→ **Work item**:
If a line below contains "miss", count it; then state how many such lines there are, and nothing else.

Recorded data
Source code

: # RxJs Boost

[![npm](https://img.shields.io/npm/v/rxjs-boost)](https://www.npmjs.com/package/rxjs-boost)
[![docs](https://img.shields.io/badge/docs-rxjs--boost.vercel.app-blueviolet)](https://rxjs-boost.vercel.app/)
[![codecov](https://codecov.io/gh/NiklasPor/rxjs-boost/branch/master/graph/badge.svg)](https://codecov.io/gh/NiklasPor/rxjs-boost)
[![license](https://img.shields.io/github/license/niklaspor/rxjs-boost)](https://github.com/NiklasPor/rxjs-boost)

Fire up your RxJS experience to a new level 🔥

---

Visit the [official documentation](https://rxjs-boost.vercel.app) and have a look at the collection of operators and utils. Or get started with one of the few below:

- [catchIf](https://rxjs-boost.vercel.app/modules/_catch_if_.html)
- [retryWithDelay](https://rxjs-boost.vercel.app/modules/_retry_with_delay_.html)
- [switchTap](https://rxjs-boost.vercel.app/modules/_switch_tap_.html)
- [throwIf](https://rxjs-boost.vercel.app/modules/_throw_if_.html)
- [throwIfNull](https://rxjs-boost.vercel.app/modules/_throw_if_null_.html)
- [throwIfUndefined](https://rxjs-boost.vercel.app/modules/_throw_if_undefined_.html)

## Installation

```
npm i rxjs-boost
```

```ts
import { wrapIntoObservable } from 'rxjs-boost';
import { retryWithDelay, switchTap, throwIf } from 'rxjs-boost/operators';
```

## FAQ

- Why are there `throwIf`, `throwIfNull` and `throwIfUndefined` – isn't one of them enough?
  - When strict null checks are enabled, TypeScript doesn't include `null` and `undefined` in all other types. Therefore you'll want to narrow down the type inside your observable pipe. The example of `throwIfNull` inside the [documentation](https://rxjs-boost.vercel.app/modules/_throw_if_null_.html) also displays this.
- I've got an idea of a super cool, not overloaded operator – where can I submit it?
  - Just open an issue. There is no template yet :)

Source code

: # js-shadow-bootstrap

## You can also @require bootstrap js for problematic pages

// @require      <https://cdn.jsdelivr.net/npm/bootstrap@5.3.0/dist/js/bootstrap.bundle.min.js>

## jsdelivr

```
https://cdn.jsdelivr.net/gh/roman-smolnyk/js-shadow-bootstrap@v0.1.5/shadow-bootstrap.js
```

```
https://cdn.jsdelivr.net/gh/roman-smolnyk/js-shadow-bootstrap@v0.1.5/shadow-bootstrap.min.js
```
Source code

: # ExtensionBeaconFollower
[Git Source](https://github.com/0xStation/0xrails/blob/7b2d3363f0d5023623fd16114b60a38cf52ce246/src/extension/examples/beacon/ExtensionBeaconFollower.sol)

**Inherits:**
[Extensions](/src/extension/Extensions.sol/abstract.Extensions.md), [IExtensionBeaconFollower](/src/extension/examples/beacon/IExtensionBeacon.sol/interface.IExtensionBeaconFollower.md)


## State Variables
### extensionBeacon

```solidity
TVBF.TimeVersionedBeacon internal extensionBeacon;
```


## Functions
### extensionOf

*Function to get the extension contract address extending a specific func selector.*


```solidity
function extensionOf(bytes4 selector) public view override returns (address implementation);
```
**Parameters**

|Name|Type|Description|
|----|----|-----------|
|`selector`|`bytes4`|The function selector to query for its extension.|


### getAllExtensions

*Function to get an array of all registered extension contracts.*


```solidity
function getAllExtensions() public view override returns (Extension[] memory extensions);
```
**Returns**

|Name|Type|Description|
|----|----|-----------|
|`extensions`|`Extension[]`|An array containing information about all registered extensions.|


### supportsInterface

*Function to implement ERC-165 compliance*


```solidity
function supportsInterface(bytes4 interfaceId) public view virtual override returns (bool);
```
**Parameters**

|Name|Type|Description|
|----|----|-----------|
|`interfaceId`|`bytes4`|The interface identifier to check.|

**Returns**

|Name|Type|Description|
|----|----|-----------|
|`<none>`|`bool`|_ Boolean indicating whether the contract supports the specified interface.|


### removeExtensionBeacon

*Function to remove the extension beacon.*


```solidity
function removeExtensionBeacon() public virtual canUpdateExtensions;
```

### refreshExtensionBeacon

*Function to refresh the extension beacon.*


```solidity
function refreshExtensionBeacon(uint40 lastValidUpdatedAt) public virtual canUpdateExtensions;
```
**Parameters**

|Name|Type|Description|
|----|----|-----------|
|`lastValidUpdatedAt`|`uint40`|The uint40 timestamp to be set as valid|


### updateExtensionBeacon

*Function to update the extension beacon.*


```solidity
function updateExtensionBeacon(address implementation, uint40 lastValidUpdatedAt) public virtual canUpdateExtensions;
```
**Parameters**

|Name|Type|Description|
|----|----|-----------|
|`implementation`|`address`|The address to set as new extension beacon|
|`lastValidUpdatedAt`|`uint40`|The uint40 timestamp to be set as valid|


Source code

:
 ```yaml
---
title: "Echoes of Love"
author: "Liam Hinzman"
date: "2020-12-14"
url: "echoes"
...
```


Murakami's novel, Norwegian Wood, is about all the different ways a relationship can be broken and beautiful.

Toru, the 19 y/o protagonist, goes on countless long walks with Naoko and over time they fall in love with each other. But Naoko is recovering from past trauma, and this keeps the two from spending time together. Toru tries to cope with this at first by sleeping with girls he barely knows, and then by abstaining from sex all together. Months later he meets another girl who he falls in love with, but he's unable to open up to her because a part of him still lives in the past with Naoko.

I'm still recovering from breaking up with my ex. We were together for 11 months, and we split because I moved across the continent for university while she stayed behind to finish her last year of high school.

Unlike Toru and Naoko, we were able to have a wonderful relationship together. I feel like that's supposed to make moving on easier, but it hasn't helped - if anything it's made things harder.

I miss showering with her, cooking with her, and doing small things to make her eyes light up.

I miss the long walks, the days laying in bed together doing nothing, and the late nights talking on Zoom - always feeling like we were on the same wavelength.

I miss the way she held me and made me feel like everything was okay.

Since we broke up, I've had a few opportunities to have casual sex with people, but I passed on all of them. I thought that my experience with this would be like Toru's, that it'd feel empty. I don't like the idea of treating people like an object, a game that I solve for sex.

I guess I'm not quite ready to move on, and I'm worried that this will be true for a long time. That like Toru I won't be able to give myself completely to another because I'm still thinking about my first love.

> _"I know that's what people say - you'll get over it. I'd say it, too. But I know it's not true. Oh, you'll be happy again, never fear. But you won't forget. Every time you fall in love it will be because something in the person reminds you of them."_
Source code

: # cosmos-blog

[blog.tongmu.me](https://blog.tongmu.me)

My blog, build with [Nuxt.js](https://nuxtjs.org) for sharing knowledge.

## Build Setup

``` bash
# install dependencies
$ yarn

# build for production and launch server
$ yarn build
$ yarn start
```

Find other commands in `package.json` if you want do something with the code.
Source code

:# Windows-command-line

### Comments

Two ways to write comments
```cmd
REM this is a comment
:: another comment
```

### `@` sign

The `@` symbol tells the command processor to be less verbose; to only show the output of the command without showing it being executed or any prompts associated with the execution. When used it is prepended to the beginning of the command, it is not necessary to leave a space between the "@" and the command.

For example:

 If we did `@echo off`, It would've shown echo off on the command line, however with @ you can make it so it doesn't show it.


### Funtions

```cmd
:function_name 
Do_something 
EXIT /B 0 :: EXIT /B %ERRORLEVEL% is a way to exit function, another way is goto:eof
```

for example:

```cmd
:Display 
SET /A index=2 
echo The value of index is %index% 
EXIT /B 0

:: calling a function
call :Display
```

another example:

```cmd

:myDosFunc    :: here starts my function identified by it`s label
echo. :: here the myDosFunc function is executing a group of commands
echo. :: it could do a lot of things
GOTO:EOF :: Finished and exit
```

→ **Solution to the problem**:
3